> [GIVEN ENTRIES]:

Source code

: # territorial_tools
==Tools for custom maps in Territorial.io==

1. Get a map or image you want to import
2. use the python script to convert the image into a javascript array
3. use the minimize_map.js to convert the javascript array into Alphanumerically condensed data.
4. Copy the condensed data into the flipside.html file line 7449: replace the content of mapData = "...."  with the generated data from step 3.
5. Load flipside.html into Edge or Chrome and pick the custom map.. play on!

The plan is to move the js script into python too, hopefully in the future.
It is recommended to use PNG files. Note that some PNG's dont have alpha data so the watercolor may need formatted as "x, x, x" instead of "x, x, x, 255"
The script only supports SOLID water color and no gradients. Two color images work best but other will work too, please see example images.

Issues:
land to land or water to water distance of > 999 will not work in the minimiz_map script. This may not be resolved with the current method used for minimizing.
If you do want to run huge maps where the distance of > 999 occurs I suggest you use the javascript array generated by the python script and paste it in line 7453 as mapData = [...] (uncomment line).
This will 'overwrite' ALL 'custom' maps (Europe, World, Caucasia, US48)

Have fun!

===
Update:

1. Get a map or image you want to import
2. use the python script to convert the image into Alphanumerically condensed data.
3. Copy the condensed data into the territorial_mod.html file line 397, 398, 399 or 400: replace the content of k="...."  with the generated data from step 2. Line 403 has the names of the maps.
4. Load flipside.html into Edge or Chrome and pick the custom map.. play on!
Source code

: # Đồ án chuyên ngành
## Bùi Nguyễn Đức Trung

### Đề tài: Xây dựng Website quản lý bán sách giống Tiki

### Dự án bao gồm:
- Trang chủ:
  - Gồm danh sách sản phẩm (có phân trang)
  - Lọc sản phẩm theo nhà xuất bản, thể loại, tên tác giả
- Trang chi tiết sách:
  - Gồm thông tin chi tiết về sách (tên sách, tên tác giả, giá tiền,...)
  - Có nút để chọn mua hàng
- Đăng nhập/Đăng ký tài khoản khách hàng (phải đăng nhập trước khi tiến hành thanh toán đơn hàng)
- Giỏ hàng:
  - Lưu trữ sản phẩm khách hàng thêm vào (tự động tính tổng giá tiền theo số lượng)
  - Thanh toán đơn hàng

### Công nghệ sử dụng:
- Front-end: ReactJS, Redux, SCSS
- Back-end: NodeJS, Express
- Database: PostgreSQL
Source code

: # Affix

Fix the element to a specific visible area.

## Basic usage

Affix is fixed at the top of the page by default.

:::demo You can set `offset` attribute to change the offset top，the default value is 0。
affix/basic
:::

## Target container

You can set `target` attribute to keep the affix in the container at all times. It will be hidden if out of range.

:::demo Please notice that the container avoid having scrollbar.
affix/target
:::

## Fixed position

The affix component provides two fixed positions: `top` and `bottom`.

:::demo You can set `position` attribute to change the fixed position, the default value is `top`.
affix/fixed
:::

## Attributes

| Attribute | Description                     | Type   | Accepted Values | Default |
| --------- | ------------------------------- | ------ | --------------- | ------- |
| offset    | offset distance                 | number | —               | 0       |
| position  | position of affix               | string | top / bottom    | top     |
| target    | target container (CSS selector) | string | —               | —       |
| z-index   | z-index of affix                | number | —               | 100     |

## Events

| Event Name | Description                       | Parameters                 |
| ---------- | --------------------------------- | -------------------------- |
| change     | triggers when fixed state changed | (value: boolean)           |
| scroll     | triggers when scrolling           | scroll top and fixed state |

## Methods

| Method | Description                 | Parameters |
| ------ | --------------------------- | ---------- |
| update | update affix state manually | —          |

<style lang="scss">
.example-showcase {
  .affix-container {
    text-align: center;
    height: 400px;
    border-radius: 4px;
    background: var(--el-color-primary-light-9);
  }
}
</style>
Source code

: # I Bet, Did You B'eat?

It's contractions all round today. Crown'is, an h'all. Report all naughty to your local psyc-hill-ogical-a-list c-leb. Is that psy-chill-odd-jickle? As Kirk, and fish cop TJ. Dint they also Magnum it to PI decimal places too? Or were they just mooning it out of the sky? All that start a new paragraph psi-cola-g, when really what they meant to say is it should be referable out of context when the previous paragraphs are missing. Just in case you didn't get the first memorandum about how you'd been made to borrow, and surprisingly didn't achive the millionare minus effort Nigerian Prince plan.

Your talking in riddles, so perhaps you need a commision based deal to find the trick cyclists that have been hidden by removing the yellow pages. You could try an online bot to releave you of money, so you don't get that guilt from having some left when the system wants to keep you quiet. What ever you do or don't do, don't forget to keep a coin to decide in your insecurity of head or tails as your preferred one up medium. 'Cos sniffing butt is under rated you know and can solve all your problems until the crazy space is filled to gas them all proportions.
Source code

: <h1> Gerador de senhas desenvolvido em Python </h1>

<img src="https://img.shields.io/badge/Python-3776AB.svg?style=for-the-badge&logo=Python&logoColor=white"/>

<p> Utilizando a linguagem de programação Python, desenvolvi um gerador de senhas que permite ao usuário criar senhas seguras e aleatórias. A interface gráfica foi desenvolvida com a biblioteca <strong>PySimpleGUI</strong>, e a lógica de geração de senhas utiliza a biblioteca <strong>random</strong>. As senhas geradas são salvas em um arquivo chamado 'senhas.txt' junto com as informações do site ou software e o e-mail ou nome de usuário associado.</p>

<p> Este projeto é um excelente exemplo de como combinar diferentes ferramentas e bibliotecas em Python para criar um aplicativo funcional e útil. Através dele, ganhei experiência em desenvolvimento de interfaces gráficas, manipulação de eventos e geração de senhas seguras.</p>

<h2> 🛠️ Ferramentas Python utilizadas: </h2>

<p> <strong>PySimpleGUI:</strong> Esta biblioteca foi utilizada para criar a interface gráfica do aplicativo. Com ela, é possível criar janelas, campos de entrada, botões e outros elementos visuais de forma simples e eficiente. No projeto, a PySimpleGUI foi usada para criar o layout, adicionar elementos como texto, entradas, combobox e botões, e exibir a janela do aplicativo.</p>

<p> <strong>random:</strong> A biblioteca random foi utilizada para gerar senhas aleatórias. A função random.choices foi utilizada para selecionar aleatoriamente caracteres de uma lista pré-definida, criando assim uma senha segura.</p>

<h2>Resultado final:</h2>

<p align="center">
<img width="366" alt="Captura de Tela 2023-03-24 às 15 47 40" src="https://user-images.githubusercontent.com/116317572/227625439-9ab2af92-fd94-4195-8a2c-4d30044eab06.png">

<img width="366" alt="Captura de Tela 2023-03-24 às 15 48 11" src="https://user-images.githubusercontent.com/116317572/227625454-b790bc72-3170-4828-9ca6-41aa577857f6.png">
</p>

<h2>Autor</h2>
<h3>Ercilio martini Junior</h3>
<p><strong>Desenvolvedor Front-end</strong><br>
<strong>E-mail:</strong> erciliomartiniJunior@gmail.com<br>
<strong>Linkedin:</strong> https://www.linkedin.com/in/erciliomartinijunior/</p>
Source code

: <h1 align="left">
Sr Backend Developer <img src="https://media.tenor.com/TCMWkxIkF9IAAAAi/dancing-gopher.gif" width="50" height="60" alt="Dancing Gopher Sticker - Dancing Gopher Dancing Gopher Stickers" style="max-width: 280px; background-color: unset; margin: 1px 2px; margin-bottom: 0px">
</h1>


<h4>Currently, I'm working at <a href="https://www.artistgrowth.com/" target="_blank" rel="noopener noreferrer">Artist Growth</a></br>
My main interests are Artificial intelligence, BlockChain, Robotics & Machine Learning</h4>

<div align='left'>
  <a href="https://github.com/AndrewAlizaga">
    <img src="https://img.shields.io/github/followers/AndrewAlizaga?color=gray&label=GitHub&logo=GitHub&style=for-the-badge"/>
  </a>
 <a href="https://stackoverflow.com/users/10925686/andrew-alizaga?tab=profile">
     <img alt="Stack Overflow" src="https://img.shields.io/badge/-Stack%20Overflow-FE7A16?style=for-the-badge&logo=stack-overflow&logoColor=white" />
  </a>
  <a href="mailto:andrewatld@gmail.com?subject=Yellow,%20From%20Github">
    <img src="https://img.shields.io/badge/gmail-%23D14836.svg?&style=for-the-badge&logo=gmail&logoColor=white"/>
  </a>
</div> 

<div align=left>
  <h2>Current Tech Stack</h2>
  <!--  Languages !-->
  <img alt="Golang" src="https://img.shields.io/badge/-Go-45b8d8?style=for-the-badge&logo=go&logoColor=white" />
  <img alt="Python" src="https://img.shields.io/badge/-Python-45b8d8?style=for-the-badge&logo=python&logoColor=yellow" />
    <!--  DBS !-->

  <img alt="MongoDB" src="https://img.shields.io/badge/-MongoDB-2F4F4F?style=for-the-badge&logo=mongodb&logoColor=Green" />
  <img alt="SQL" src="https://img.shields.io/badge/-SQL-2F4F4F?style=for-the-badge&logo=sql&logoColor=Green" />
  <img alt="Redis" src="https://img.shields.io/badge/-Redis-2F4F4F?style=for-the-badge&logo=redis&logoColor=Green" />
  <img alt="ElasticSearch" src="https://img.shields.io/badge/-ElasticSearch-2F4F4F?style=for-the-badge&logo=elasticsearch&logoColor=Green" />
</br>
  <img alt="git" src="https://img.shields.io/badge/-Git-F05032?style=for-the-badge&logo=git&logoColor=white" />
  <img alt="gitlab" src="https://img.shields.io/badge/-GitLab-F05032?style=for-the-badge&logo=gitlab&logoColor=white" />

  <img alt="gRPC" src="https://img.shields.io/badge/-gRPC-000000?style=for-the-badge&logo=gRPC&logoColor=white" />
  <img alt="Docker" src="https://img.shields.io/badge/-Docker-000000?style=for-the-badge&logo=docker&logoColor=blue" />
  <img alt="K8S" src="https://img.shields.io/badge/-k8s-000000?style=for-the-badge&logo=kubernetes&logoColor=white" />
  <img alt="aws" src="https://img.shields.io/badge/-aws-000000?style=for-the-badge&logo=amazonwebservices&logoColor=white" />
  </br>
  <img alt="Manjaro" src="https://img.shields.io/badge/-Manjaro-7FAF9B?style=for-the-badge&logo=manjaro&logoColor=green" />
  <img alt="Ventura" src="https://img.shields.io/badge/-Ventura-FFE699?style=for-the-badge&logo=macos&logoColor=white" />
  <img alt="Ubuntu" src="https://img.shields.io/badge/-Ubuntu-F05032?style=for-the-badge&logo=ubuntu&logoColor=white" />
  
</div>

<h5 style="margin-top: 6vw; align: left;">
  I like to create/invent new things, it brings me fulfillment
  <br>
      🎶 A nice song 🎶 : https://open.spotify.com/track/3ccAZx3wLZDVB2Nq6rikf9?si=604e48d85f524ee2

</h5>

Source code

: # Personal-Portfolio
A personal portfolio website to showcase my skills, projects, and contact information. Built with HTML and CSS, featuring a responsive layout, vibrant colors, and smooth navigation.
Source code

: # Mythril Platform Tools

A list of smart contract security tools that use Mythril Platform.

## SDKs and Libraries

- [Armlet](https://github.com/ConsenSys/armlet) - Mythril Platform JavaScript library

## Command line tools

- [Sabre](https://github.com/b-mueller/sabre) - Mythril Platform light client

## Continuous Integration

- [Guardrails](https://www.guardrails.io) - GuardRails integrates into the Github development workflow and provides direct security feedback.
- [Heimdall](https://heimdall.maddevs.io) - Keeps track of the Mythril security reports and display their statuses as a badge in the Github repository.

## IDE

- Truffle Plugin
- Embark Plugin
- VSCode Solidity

> [ABOUT THIS EXERCISE]: Could you transcribe the entries above word for word, from the line with "This will 'overwrite'" down to the line with "## Bùi Nguyễn Đức Trung", keeping both?

> [EXERCISE RESULT]:
This will 'overwrite' ALL 'custom' maps (Europe, World, Caucasia, US48)

Have fun!

===
Update:

1. Get a map or image you want to import
2. use the python script to convert the image into Alphanumerically condensed data.
3. Copy the condensed data into the territorial_mod.html file line 397, 398, 399 or 400: replace the content of k="...."  with the generated data from step 2. Line 403 has the names of the maps.
4. Load flipside.html into Edge or Chrome and pick the custom map.. play on!
Source code

: # Đồ án chuyên ngành
## Bùi Nguyễn Đức Trung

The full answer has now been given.